Le ninfee di Monet, non sono solo una delle serie di dipinti più emozionanti di sempre, ma rappresentano anche l’ultimo baluardo dell’arte Impressionista, nonché il simbolo di una speranza che dalla fine dell’Ottocento persevera anche nei primi del Novecento; Speranza che venne meno dai due conflitti mondiali che sconvolsero il mondo, arte compresa. Giverny diventa quindi per Monet un rifugio dalla guerra, un angolo intoccabile ed isolato di paradiso dove in realtà l’Impressionismo non è mai morto. La casa rimase poi chiusa ed abbandonata per oltre vent’anni, rinasce grazie alle cure attente di Gérald Van Der Kemp, stimato conservatore di molti musei francesi, che ne riapre le porte al pubblico nel 1980. Oggi conta 700.000 visitatori l’anno e ne fa una meta fuori porta irrinunciabile quando si è a Parigi.

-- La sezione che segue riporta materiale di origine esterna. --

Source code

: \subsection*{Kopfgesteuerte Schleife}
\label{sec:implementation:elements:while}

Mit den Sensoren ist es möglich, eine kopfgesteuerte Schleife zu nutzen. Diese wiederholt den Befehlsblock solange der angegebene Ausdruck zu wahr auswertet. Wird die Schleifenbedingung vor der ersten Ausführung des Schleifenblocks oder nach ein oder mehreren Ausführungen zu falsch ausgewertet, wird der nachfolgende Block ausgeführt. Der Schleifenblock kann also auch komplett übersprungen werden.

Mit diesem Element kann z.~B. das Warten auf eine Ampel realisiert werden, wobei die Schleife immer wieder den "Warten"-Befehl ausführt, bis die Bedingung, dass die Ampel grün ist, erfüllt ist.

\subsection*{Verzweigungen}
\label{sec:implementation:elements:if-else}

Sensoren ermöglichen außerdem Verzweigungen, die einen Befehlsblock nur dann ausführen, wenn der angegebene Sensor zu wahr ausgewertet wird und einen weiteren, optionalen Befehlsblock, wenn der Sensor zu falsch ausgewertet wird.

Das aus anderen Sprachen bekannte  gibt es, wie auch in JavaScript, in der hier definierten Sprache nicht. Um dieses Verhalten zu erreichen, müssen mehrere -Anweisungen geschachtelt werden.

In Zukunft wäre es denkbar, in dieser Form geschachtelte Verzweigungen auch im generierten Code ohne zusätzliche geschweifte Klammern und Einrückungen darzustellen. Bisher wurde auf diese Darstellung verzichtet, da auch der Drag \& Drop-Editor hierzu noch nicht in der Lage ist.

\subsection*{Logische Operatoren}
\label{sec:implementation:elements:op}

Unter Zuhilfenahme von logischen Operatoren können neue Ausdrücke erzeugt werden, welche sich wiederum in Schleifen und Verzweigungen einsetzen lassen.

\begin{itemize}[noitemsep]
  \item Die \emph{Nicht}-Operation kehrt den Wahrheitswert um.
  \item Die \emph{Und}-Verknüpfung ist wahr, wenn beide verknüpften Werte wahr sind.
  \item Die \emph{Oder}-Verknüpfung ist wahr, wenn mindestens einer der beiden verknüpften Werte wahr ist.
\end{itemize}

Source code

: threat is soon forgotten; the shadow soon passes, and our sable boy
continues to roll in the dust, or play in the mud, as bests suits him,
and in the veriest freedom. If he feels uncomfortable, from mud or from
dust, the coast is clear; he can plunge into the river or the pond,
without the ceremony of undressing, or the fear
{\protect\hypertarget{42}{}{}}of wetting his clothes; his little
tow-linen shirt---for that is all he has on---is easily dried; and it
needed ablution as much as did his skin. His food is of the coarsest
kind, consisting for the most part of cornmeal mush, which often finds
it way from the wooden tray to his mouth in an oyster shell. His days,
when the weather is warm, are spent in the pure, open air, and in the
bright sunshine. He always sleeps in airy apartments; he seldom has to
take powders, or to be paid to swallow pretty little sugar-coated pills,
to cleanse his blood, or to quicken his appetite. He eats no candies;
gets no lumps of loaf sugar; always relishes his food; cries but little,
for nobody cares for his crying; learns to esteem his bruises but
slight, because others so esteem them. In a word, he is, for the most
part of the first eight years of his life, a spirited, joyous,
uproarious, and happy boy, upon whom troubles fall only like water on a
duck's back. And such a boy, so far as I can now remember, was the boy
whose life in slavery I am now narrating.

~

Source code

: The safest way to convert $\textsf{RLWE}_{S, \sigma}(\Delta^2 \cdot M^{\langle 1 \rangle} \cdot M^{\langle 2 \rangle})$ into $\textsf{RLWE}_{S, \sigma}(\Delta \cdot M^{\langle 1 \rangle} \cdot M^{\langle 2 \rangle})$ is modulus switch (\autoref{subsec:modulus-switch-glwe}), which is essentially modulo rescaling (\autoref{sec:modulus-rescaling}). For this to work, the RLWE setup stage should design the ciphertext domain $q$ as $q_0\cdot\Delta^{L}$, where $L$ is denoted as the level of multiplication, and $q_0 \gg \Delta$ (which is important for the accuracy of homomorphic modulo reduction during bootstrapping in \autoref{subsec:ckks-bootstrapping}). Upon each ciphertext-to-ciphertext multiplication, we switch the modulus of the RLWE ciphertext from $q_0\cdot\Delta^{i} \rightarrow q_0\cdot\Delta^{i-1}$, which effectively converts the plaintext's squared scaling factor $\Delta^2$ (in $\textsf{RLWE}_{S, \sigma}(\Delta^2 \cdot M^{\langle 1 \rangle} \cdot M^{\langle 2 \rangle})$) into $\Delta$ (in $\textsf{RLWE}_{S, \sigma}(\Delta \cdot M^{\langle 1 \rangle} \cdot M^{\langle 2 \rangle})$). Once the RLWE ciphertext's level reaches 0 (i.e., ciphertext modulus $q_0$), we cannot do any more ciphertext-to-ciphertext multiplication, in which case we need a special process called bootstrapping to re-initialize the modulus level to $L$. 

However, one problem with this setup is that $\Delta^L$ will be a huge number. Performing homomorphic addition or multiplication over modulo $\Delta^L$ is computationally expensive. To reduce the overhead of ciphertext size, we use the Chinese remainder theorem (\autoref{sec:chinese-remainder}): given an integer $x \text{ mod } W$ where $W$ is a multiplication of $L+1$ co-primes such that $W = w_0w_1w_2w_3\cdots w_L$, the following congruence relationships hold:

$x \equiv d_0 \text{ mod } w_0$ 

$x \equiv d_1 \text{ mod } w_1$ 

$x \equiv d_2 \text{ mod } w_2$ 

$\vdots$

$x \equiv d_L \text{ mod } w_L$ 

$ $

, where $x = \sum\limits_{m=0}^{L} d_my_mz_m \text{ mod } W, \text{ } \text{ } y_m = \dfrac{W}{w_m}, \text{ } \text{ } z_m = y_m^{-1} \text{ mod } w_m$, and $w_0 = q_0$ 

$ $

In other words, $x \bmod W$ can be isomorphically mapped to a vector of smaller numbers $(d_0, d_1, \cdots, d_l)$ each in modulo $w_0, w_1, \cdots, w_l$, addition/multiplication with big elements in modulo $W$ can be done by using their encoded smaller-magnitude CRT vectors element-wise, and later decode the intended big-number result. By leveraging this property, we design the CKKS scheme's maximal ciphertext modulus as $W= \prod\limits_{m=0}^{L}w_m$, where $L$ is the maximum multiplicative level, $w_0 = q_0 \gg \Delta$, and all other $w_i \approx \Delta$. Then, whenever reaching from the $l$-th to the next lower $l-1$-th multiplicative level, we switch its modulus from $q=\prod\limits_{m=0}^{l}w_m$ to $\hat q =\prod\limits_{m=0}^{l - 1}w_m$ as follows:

Quest’anno dal 3 aprile al 6 settembre in tutta la Normandia e in particolare a Giverny si terrà un festival dell’Impressionismo, con mostre spettacoli ed eventi.
Se avete in programma un viaggio a Parigi inserite Giverny nel vostro itinerario. È una meta adatta sia per grandi che piccini.
Qualche consiglio
Ci sono tanti modi per raggiungere Giverny. Ci si può arrivare con un treno dalla Gare St. Lazare in direzione di Vernon (durata del viaggio, 45 minuti) o con l’automobile. Io avevo noleggiato una vespa rossa e avevo fatto un viaggio decisamente un po’ più lungo- ma più avventuroso e caratteristico tra i tanti paesini della Normandia. Siate folli!
Se cercate un buon posticino dove mangiare non posso che consigliarvi l’antico Hotel Baudy. Un locale storico con arredi d’epoca. Divenuto così famoso e gettonato in quanto luogo di ritrovo di gruppi di pittori impressionisti, tra cui lo stesso Monet. Sempre molto affollato, è consigliabile la prenotazione. Se riuscite fatevi accomodare nel portico, rimasto intatto e con vista su un meraviglioso roseto.
Il tempo (quello atmosferico! Conta molto). Io sono stata molto fortunata. Dopo una mattinata ed un primo pomeriggio soleggiato prima di lasciare Giverny ci fu una breve e fresca pioggerella estiva che ha donato al piccolo paesino una luce e dei colori degni di una tavolozza.
Per quanto questo piccolo borgo sia stupefacente, rimontate a bordo delle vostre vespe o riprendete subito il treno. Tornate a Parigi verso le 18.30, quando il cielo di tinge di rosa e il caldo si fa meno pesante. Concedetevi un bicchiere di vino in una costosissima brasserie. Quando lasci Parigi è bello soprattutto tornarci!